I am trying to create ac program which has an infinite loop in the main method (multi-threaded application). We are using pthreads and POSIX shared memory between two applications. If I exit one of the programs using the command line (CTL+C), then I want to run a cleanup method to cleanup all allocated memory and removed the POSIX shared memory map.
int main () {
for (;;)
{
}
destroy_shared_object(shm, MEM_MAP_SIZE);
exit(EXIT_SUCCESS);
return 0;
}
Right now this is what I have above, however when I exit the program I don't think it removes the shared memory map and cleans up.
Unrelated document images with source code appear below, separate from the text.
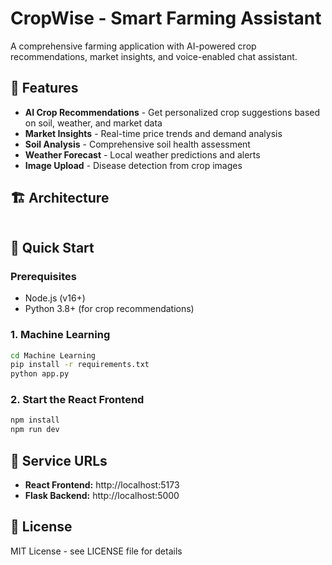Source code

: # CropWise - Smart Farming Assistant

A comprehensive farming application with AI-powered crop recommendations, market insights, and voice-enabled chat assistant.

## 🚀 Features

- **AI Crop Recommendations** - Get personalized crop suggestions based on soil, weather, and market data
- **Market Insights** - Real-time price trends and demand analysis
- **Soil Analysis** - Comprehensive soil health assessment
- **Weather Forecast** - Local weather predictions and alerts
- **Image Upload** - Disease detection from crop images

## 🏗️ Architecture

```

```

## 🚀 Quick Start

### Prerequisites
- Node.js (v16+)
- Python 3.8+ (for crop recommendations)


### 1. Machine Learning
```bash
cd Machine Learning
pip install -r requirements.txt
python app.py
```

### 2. Start the React Frontend
```bash
npm install
npm run dev
```


## 📡 Service URLs

- **React Frontend:** http://localhost:5173
- **Flask Backend:** http://localhost:5000 



## 📝 License

MIT License - see LICENSE file for details
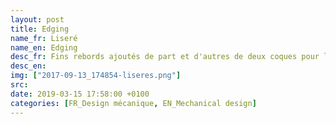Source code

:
 ```yaml
---
layout: post
title: Edging
name_fr: Liseré
name_en: Edging
desc_fr: Fins rebords ajoutés de part et d'autres de deux coques pour les joindre, ou fine rainure le long d'une arrète.
desc_en: 
img: ["2017-09-13_174854-liseres.png"]
src: 
date: 2019-03-15 17:58:00 +0100
categories: [FR_Design mécanique, EN_Mechanical design]
---
```

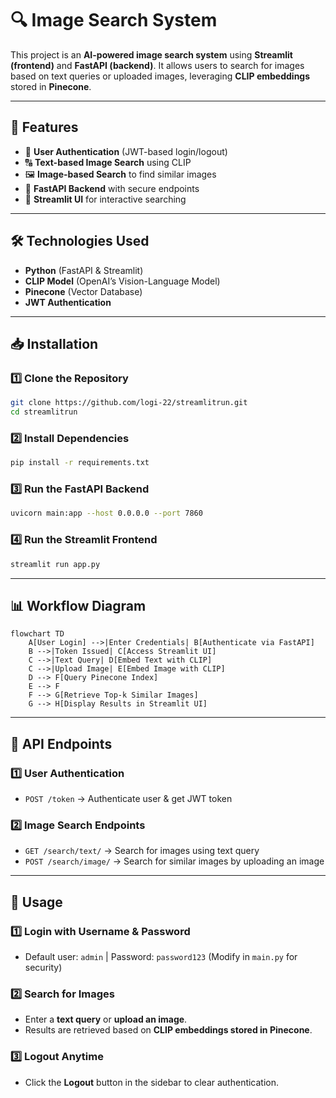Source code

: # 🔍 Image Search System

This project is an **AI-powered image search system** using **Streamlit (frontend)** and **FastAPI (backend)**. It allows users to search for images based on text queries or uploaded images, leveraging **CLIP embeddings** stored in **Pinecone**.

---
## 📌 Features
- 🔐 **User Authentication** (JWT-based login/logout)
- 🔠 **Text-based Image Search** using CLIP
- 🖼️ **Image-based Search** to find similar images
- 🚀 **FastAPI Backend** with secure endpoints
- 🎨 **Streamlit UI** for interactive searching

---
## 🛠 Technologies Used
- **Python** (FastAPI & Streamlit)
- **CLIP Model** (OpenAI’s Vision-Language Model)
- **Pinecone** (Vector Database)
- **JWT Authentication**

---
## 📥 Installation

### **1️⃣ Clone the Repository**
```sh
git clone https://github.com/logi-22/streamlitrun.git
cd streamlitrun
```

### **2️⃣ Install Dependencies**
```sh
pip install -r requirements.txt
```

### **3️⃣ Run the FastAPI Backend**
```sh
uvicorn main:app --host 0.0.0.0 --port 7860
```

### **4️⃣ Run the Streamlit Frontend**
```sh
streamlit run app.py
```

---
## 📊 Workflow Diagram
```mermaid
flowchart TD
    A[User Login] -->|Enter Credentials| B[Authenticate via FastAPI]
    B -->|Token Issued| C[Access Streamlit UI]
    C -->|Text Query| D[Embed Text with CLIP]
    C -->|Upload Image| E[Embed Image with CLIP]
    D --> F[Query Pinecone Index]
    E --> F
    F --> G[Retrieve Top-k Similar Images]
    G --> H[Display Results in Streamlit UI]
```

---
## 📂 API Endpoints

### **1️⃣ User Authentication**
- `POST /token` → Authenticate user & get JWT token

### **2️⃣ Image Search Endpoints**
- `GET /search/text/` → Search for images using text query
- `POST /search/image/` → Search for similar images by uploading an image

---
## 📌 Usage
### **1️⃣ Login with Username & Password**
- Default user: `admin` | Password: `password123` (Modify in `main.py` for security)

### **2️⃣ Search for Images**
- Enter a **text query** or **upload an image**.
- Results are retrieved based on **CLIP embeddings stored in Pinecone**.

### **3️⃣ Logout Anytime**
- Click the **Logout** button in the sidebar to clear authentication.



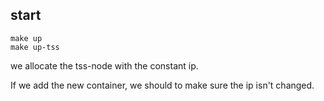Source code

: ## start
```shell
make up
make up-tss
```

we allocate the tss-node with the constant ip.

If we add the new container, we should to make sure the ip isn't changed.
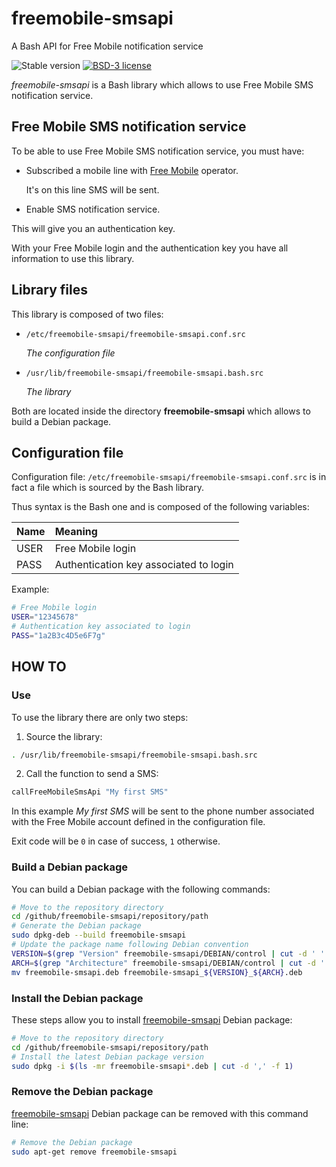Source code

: # freemobile-smsapi

A Bash API for Free Mobile notification service

![Stable version](https://img.shields.io/badge/stable-1.0.2-blue.svg)
[![BSD-3 license](https://img.shields.io/badge/license-BSD--3--Clause-428F7E.svg)](https://tldrlegal.com/license/bsd-3-clause-license-%28revised%29)

*freemobile-smsapi* is a Bash library which allows to use Free Mobile SMS notification service.

## Free Mobile SMS notification service

To be able to use Free Mobile SMS notification service, you must have:

 * Subscribed a mobile line with [Free Mobile](https://mobile.free.fr) operator.

   It's on this line SMS will be sent.

 * Enable SMS notification service.

  This will give you an authentication key.

With your Free Mobile login and the authentication key you have all information to use this library.

## Library files

This library is composed of two files:

 * `/etc/freemobile-smsapi/freemobile-smsapi.conf.src`

	*The configuration file*

 * `/usr/lib/freemobile-smsapi/freemobile-smsapi.bash.src`

	*The library*

Both are located inside the directory **freemobile-smsapi** which allows to build a Debian package.

## Configuration file

Configuration file: `/etc/freemobile-smsapi/freemobile-smsapi.conf.src` is in fact a file which is sourced by the Bash library.

Thus syntax is the Bash one and is composed of the following variables:

| Name | Meaning                                |
|:-----|:---------------------------------------|
| USER | Free Mobile login                      |
| PASS | Authentication key associated to login |

Example:

```bash
# Free Mobile login
USER="12345678"
# Authentication key associated to login
PASS="1a2B3c4D5e6F7g"
```

## HOW TO

### Use

To use the library there are only two steps:

1. Source the library:
```bash
. /usr/lib/freemobile-smsapi/freemobile-smsapi.bash.src
```
2. Call the function to send a SMS:
```bash
callFreeMobileSmsApi "My first SMS"
```

In this example *My first SMS* will be sent to the phone number associated with the Free Mobile account defined in the configuration file.

Exit code will be `0` in case of success, `1` otherwise.

### Build a Debian package

You can build a Debian package with the following commands:

```bash
# Move to the repository directory
cd /github/freemobile-smsapi/repository/path
# Generate the Debian package
sudo dpkg-deb --build freemobile-smsapi
# Update the package name following Debian convention
VERSION=$(grep "Version" freemobile-smsapi/DEBIAN/control | cut -d ' ' -f 2)
ARCH=$(grep "Architecture" freemobile-smsapi/DEBIAN/control | cut -d ' ' -f 2)
mv freemobile-smsapi.deb freemobile-smsapi_${VERSION}_${ARCH}.deb
```

### Install the Debian package

These steps allow you to install [freemobile-smsapi](http://github.com/cyosp/freemobile-smsapi) Debian package:

```bash
# Move to the repository directory
cd /github/freemobile-smsapi/repository/path
# Install the latest Debian package version
sudo dpkg -i $(ls -mr freemobile-smsapi*.deb | cut -d ',' -f 1)
```

### Remove the Debian package

[freemobile-smsapi](http://github.com/cyosp/freemobile-smsapi) Debian package can be removed with this command line:

```bash
# Remove the Debian package
sudo apt-get remove freemobile-smsapi
```
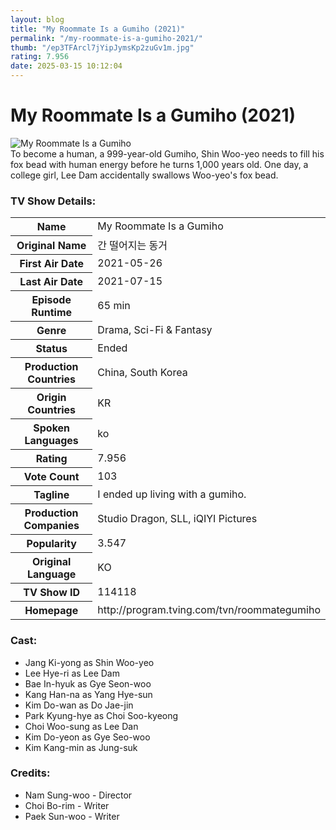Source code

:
 ```yaml
---
layout: blog
title: "My Roommate Is a Gumiho (2021)"
permalink: "/my-roommate-is-a-gumiho-2021/"
thumb: "/ep3TFArcl7jYipJymsKp2zuGv1m.jpg"
rating: 7.956
date: 2025-03-15 10:12:04
---
```

<h1 class="title">My Roommate Is a Gumiho (2021)</h1><div class="poster"><img src="{{ site.imglink }}/ep3TFArcl7jYipJymsKp2zuGv1m.jpg" class="img-fluid my-3" alt="My Roommate Is a Gumiho"/></div><div class="plot">To become a human, a 999-year-old Gumiho, Shin Woo-yeo needs to fill his fox bead with human energy before he turns 1,000 years old. One day, a college girl, Lee Dam accidentally swallows Woo-yeo's fox bead.</div><h3>TV Show Details:</h3><table class="table table-bordered details"><tr><th>Name</th><td>My Roommate Is a Gumiho</td></tr><tr><th>Original Name</th><td>간 떨어지는 동거</td></tr><tr><th>First Air Date</th><td>2021-05-26</td></tr><tr><th>Last Air Date</th><td>2021-07-15</td></tr><tr><th>Episode Runtime</th><td>65 min</td></tr><tr><th>Genre</th><td>Drama, Sci-Fi & Fantasy</td></tr><tr><th>Status</th><td>Ended</td></tr><tr><th>Production Countries</th><td>China, South Korea</td></tr><tr><th>Origin Countries</th><td>KR</td></tr><tr><th>Spoken Languages</th><td>ko</td></tr><tr><th>Rating</th><td>7.956</td></tr><tr><th>Vote Count</th><td>103</td></tr><tr><th>Tagline</th><td>I ended up living with a gumiho.</td></tr><tr><th>Production Companies</th><td>Studio Dragon, SLL, iQIYI Pictures</td></tr><tr><th>Popularity</th><td>3.547</td></tr><tr><th>Original Language</th><td>KO</td></tr><tr><th>TV Show ID</th><td>114118</td></tr><tr><th>Homepage</th><td>http://program.tving.com/tvn/roommategumiho</td></tr></table><h3>Cast:</h3><ul class="list-group cast"><li>Jang Ki-yong as Shin Woo-yeo</li><li>Lee Hye-ri as Lee Dam</li><li>Bae In-hyuk as Gye Seon-woo</li><li>Kang Han-na as Yang Hye-sun</li><li>Kim Do-wan as Do Jae-jin</li><li>Park Kyung-hye as Choi Soo-kyeong</li><li>Choi Woo-sung as Lee Dan</li><li>Kim Do-yeon as Gye Seo-woo</li><li>Kim Kang-min as Jung-suk</li></ul><h3>Credits:</h3><ul class="list-group crew"><li>Nam Sung-woo - Director</li><li>Choi Bo-rim - Writer</li><li>Paek Sun-woo - Writer</li></ul>
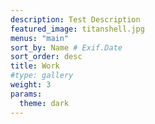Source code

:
 ```yaml
---
description: Test Description
featured_image: titanshell.jpg
menus: "main"
sort_by: Name # Exif.Date
sort_order: desc
title: Work
#type: gallery
weight: 3
params:
  theme: dark
---
```

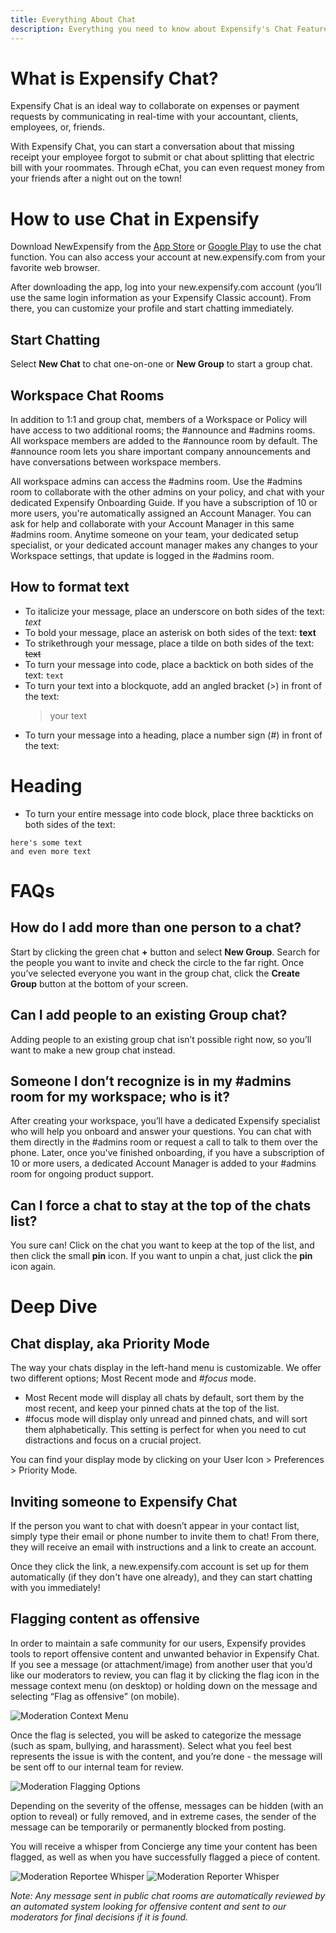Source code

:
 ```yaml
---
title: Everything About Chat
description: Everything you need to know about Expensify's Chat Features!
---
```


<!-- The lines above are required by Jekyll to process the .md file -->

# What is Expensify Chat?
Expensify Chat is an ideal way to collaborate on expenses or payment requests by communicating in real-time with your accountant, clients, employees, or, friends.

With Expensify Chat, you can start a conversation about that missing receipt your employee forgot to submit or chat about splitting that electric bill with your roommates. Through eChat, you can even request money from your friends after a night out on the town!

# How to use Chat in Expensify
Download NewExpensify from the [App Store](https://apps.apple.com/us/app/expensify-cash/id1530278510) or [Google Play](https://play.google.com/store/apps/details?id=com.expensify.chat) to use the chat function. You can also access your account at new.expensify.com from your favorite web browser.

After downloading the app, log into your new.expensify.com account (you’ll use the same login information as your Expensify Classic account). From there, you can customize your profile and start chatting immediately.


## Start Chatting
Select **New Chat** to chat one-on-one or **New Group** to start a group chat.
## Workspace Chat Rooms
In addition to 1:1 and group chat, members of a Workspace or Policy will have access to two additional rooms; the #announce and #admins rooms.
All workspace members are added to the #announce room by default. The #announce room lets you share important company announcements and have conversations between workspace members.

All workspace admins can access the #admins room. Use the #admins room to collaborate with the other admins on your policy, and chat with your dedicated Expensify Onboarding Guide. If you have a subscription of 10 or more users, you're automatically assigned an Account Manager. You can ask for help and collaborate with your Account Manager in this same #admins room. Anytime someone on your team, your dedicated setup specialist, or your dedicated account manager makes any changes to your Workspace settings, that update is logged in the #admins room.
## How to format text

- To italicize your message, place an underscore on both sides of the text:  *text*
- To bold your message, place an asterisk on both sides of the text:  **text**
- To strikethrough your message, place a tilde on both sides of the text:  ~~text~~
- To turn your message into code, place a backtick on both sides of the text: `text`
- To turn your text into a blockquote, add an angled bracket (>) in front of the text: 
   >your text
- To turn your message into a heading, place a number sign (#) in front of the text:
# Heading
- To turn your entire message into code block, place three backticks on both sides of the text:
```
here's some text 
and even more text
```

# FAQs
## How do I add more than one person to a chat?
Start by clicking the green chat **+** button and select **New Group**. Search for the people you want to invite and check the circle to the far right. Once you’ve selected everyone you want in the group chat, click the **Create Group** button at the bottom of your screen.

## Can I add people to an existing Group chat?
Adding people to an existing group chat isn’t possible right now, so you’ll want to make a new group chat instead.

## Someone I don’t recognize is in my #admins room for my workspace; who is it?
After creating your workspace, you’ll have a dedicated Expensify specialist who will help you onboard and answer your questions. You can chat with them directly in the #admins room or request a call to talk to them over the phone. Later, once you've finished onboarding, if you have a subscription of 10 or more users, a dedicated Account Manager is added to your #admins room for ongoing product support.

## Can I force a chat to stay at the top of the chats list?
You sure can! Click on the chat you want to keep at the top of the list, and then click the small **pin** icon. If you want to unpin a chat, just click the **pin** icon again.

# Deep Dive
## Chat display, aka Priority Mode
The way your chats display in the left-hand menu is customizable. We offer two different options; Most Recent mode and _#focus_ mode.

- Most Recent mode will display all chats by default, sort them by the most recent, and keep your pinned chats at the top of the list.
- #focus mode will display only unread and pinned chats, and will sort them alphabetically. This setting is perfect for when you need to cut distractions and focus on a crucial project.

You can find your display mode by clicking on your User Icon > Preferences > Priority Mode.

## Inviting someone to Expensify Chat
If the person you want to chat with doesn’t appear in your contact list, simply type their email or phone number to invite them to chat! From there, they will receive an email with instructions and a link to create an account.

Once they click the link, a new.expensify.com account is set up for them automatically (if they don't have one already), and they can start chatting with you immediately!

## Flagging content as offensive
In order to maintain a safe community for our users, Expensify provides tools to report offensive content and unwanted behavior in Expensify Chat. If you see a message (or attachment/image) from another user that you’d like our moderators to review, you can flag it by clicking the flag icon in the message context menu (on desktop) or holding down on the message and selecting “Flag as offensive” (on mobile).

![Moderation Context Menu](https://help.expensify.com/assets/images/moderation-context-menu.png)

Once the flag is selected, you will be asked to categorize the message (such as spam, bullying, and harassment). Select what you feel best represents the issue is with the content, and you’re done - the message will be sent off to our internal team for review. 

![Moderation Flagging Options](https://help.expensify.com/assets/images/moderation-flag-page.png)

Depending on the severity of the offense, messages can be hidden (with an option to reveal) or fully removed, and in extreme cases, the sender of the message can be temporarily or permanently blocked from posting.

You will receive a whisper from Concierge any time your content has been flagged, as well as when you have successfully flagged a piece of content.

![Moderation Reportee Whisper](https://help.expensify.com/assets/images/moderation-reportee-whisper.png)
![Moderation Reporter Whisper](https://help.expensify.com/assets/images/moderation-reporter-whisper.png)

*Note: Any message sent in public chat rooms are automatically reviewed by an automated system looking for offensive content and sent to our moderators for final decisions if it is found.*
Any help would be appreciated!
You may catch CTRL+C
with a signal()
handler and set a flag variable within the signal handler:
#include <stdio.h>
#include <unistd.h>
#include <stdlib.h>
#include <signal.h>
static volatile sig_atomic_t running = 1;
void sighandler(int signum) {
running = 0;
}
int main() {
signal(SIGINT, sighandler);
while(running) {
sleep(1);
}
printf("Do the cleanup...\n");
return 0;
}
EDIT:
It's probably better to use sigaction()
instead:
WARNING: the behavior of signal() varies across UNIX versions, and has also varied historically across different versions of Linux. Avoid its use: use sigaction(2) instead. See > Portability below.